Last month, NOI Security's money troubles became acute. The firm, which operates nationwide, filed for bankruptcy protection. As a result, the city is renegotiating its contract, giving NOI speedier payments in exchange for a deep discount to #i Baltimore. Last week, housing authority chief Daniel P. Henson III said NOI was doing its job of "keeping peace and calm" in the high-rises.

An evening spent with one group at the 1058 Argyle Ave. high-rise -- regarded as the most violent and drug-ridden building in the city -- proved to be hectic but routine. Guards checked in hundreds of visitors and double-checked with residents to make sure the visitors were welcome.

They were skeptical of a reporter's presence, predicting the article would be skewed, as they said all are, against their faith and their mission.

But after the alleged beating March 26 of a resident by four NOI guards -- the latest in several controversies surrounding the security force -- city housing officials allowed a reporter into the security booth at its most troubled building. Though city officials promised complete access, guards refused repeated requests to tour the building beyond the lobby.

Seven guards were working at the 1058 Building, one of three Murphy Homes high-rises. The guards were in a booth about 20 feet long, the upper half of the wall separating it from the lobby made of bulletproof glass, allowing guards a view of the lobby and a courtyard outside.

Their desk resembled a cramped shelf that ran the length of the window and was crammed with logbooks and two-way police radios.

Though they let housing authority police handle dangerous incidents, the unarmed guards usually are the first to arrive at domestic disputes and other altercations.

"They understand that people are not objects," said Hezekiah Bunch, chief of the housing authority's police department. "This is not to say that NOI is the answer. They are part of the answer. But other security companies could learn from them -- that their only job is not just to watch something."

Phyllis Smith, who has lived in Murphy Homes since 1979 and is well-known for her stand against drug dealers, remembers a time when drugs were available in virtually every stairwell. "This is the best that it's been," she said.

The rules, she said, are strict but necessary. "It's the people who don't want to pay attention to the rules who cause problems."

Another resident, David Buchanan, 29, said he doesn't mind showing his ID card every time he comes inside. "They are doing their job."

It isn't easy.
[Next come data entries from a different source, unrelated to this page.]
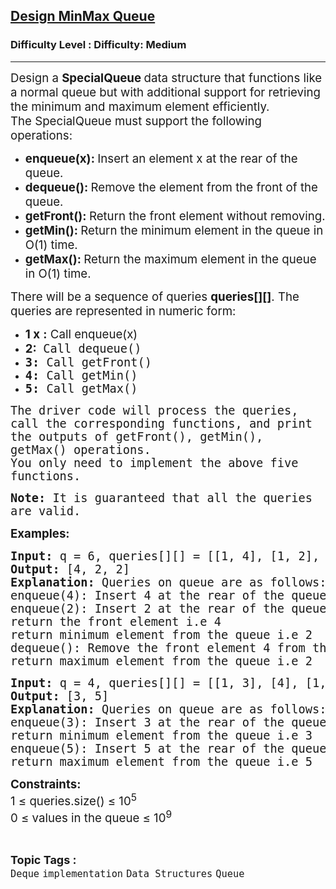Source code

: <h2><a href="https://www.geeksforgeeks.org/problems/design-minmax-queue/1">Design MinMax Queue</a></h2><h3>Difficulty Level : Difficulty: Medium</h3><hr><div class="problems_problem_content__Xm_eO" style="user-select: auto;"><p style="user-select: auto;"><span style="font-size: 18.6667px; user-select: auto;">Design a </span><strong style="font-size: 18.6667px; user-select: auto;">SpecialQueue </strong><span style="font-size: 18.6667px; user-select: auto;">data structure that functions like a normal queue but with additional support for retrieving the minimum and maximum element efficiently.</span><br style="user-select: auto;"><span style="font-size: 18.6667px; user-select: auto;">The SpecialQueue must support the following operations:</span></p>
<ul style="user-select: auto;">
<li style="text-align: left; user-select: auto;"><span style="font-size: 18.6667px; user-select: auto;"><strong style="user-select: auto;">enqueue(x): </strong>Insert an element x at the rear of the queue.</span></li>
<li style="text-align: left; user-select: auto;"><span style="font-size: 18.6667px; user-select: auto;"><strong style="user-select: auto;">dequeue():&nbsp;</strong>Remove the element from the front of the queue.</span></li>
<li style="text-align: left; user-select: auto;"><strong style="user-select: auto;"><span style="font-size: 18.6667px; user-select: auto;">getFront():&nbsp;</span></strong><span style="font-size: 18.6667px; user-select: auto;">Return the front element without removing.</span></li>
<li style="text-align: left; user-select: auto;"><span style="font-size: 18.6667px; user-select: auto;"><strong style="user-select: auto;">getMin(): </strong>Return the minimum element in the queue in O(1) time.</span></li>
<li style="text-align: left; user-select: auto;"><span style="font-size: 18.6667px; user-select: auto;"><strong style="user-select: auto;">getMax():&nbsp;</strong>Return the maximum element in the queue in O(1) time.</span></li>
</ul>
<p style="user-select: auto;"><span style="font-size: 14pt; user-select: auto;"><span style="font-size: 14pt; user-select: auto;">There will be a sequence of queries&nbsp;</span><strong style="user-select: auto;">queries</strong><strong style="font-size: 14pt; user-select: auto;">[][]</strong><span style="font-size: 14pt; user-select: auto;">. The queries are represented in numeric form:</span></span></p>
<ul style="user-select: auto;">
<li style="user-select: auto;"><span style="font-size: 14pt; user-select: auto;"><strong style="user-select: auto;">1 x</strong>&nbsp;<strong style="user-select: auto;">:</strong>&nbsp;Call enqueue(x)</span></li>
<li style="user-select: auto;"><span style="font-size: 14pt; user-select: auto;"><strong style="user-select: auto;">2</strong><strong style="font-size: 14pt; user-select: auto;">:</strong><span style="font-size: 14pt; user-select: auto;">&nbsp;&nbsp;</span></span><span style="font-family: monospace; user-select: auto;"><span style="font-size: 18.6667px; user-select: auto;">Call dequeue()</span></span></li>
<li style="user-select: auto;"><span style="font-family: monospace; user-select: auto;"><span style="font-size: 18.6667px; user-select: auto;"><strong style="user-select: auto;">3:</strong> Call getFront()</span></span></li>
<li style="user-select: auto;"><span style="font-family: monospace; user-select: auto;"><span style="font-size: 18.6667px; user-select: auto;"><strong style="user-select: auto;">4: </strong>Call getMin()</span></span></li>
<li style="user-select: auto;"><span style="font-family: monospace; user-select: auto;"><span style="font-size: 18.6667px; user-select: auto;"><strong style="user-select: auto;">5:</strong>&nbsp;Call getMax()</span></span></li>
</ul>
<p style="user-select: auto;"><span style="font-family: monospace; user-select: auto;"><span style="font-size: 18.6667px; user-select: auto;">The driver code will process the queries, call the corresponding functions, and print the outputs of getFront(), getMin(), getMax() operations.</span><br style="user-select: auto;"></span><span style="font-family: monospace; user-select: auto;"><span style="font-size: 18.6667px; user-select: auto;">You only need to implement the above five functions.</span></span></p>
<p style="user-select: auto;"><span style="font-family: monospace; user-select: auto;"><span style="font-size: 18.6667px; user-select: auto;"><strong style="user-select: auto;">Note:&nbsp;</strong></span></span><span style="font-family: monospace; user-select: auto;"><span style="font-size: 18.6667px; user-select: auto;">It is guaranteed that all the queries are valid.</span></span></p>
<p style="user-select: auto;"><span style="font-size: 14pt; user-select: auto;"><strong style="user-select: auto;">Examples:</strong></span></p>
<pre style="user-select: auto;"><span style="font-size: 14pt; user-select: auto;"><strong style="font-size: 14pt; user-select: auto;">Input: </strong><span style="font-size: 14pt; user-select: auto;">q = 6, queries[][] = [[1, 4], [1, 2], [3], [4], [2], [5]]</span><strong style="font-size: 14pt; user-select: auto;">
Output: </strong><span style="font-size: 14pt; user-select: auto;">[4, 2, 2]</span><strong style="font-size: 14pt; user-select: auto;">
Explanation: </strong><span style="font-size: 18.6667px; user-select: auto;">Queries on queue are as follows:</span><span style="font-size: 14pt; user-select: auto;"><br style="user-select: auto;">enqueue(4): Insert 4 at the rear of the queue.
</span><span style="font-size: 14pt; user-select: auto;"><span style="font-size: 18.6667px; user-select: auto;">enqueue(2): Insert 2 at the rear of the queue.<br style="user-select: auto;"></span><span style="font-size: 14pt; user-select: auto;">return the front element i.e 4
</span><span style="font-size: 18.6667px; user-select: auto;">return minimum element from the queue i.e 2<br style="user-select: auto;">dequeue(): Remove the front element 4 from the queue</span>
<span style="font-size: 18.6667px; user-select: auto;">return maximum element from the queue i.e 2</span></span></span></pre>
<pre style="user-select: auto;"><span style="font-size: 14pt; user-select: auto;"><strong style="font-size: 14pt; user-select: auto;">Input:</strong><span style="font-size: 14pt; user-select: auto;"> q = 4, queries[][] = [[1, 3], [4], [1, 5], [5]]</span><strong style="font-size: 14pt; user-select: auto;">
Output: </strong><span style="font-size: 14pt; user-select: auto;">[3, 5]</span><strong style="font-size: 14pt; user-select: auto;">
Explanation: </strong><span style="font-size: 14pt; user-select: auto;">Queries on queue are as follows:</span><strong style="font-size: 14pt; user-select: auto;"><br style="user-select: auto;"></strong>enqueue(3): Insert 3 at the rear of the queue.
return minimum element from the queue i.e 3<span style="font-size: 14pt; user-select: auto;"><br style="user-select: auto;"></span>enqueue(5): Insert 5 at the rear of the queue.<span style="font-size: 14pt; user-select: auto;"><br style="user-select: auto;"></span>return maximum element from the queue i.e 5</span></pre>
<p style="user-select: auto;"><span style="font-size: 14pt; user-select: auto;"><strong style="user-select: auto;">Constraints:<br style="user-select: auto;"></strong></span><span style="font-size: 14pt; user-select: auto;">1 ≤ queries.size() ≤ 10<sup style="user-select: auto;">5<br style="user-select: auto;"></sup></span><span style="font-size: 14pt; user-select: auto;">0 ≤ values in the queue ≤ 10<sup style="user-select: auto;">9</sup></span></p></div><br><p><span style=font-size:18px><strong>Topic Tags : </strong><br><code>Deque</code>&nbsp;<code>implementation</code>&nbsp;<code>Data Structures</code>&nbsp;<code>Queue</code>&nbsp;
After the alleged assault in March, Mayor Kurt L. Schmoke, while saying brutality by guards would not be tolerated, said, "there's almost a war going on between the drug dealers and NOI for control of the building."

Just four years ago, Murphy Homes was known as "Murder Homes," and shotgun-toting drug dealers guarded the doors and bought off the private security guards then being used.

The housing authority says NOI has turned that around, though it readily admits that Murphy Homes, particularly the 1058 Building, remains its biggest concern.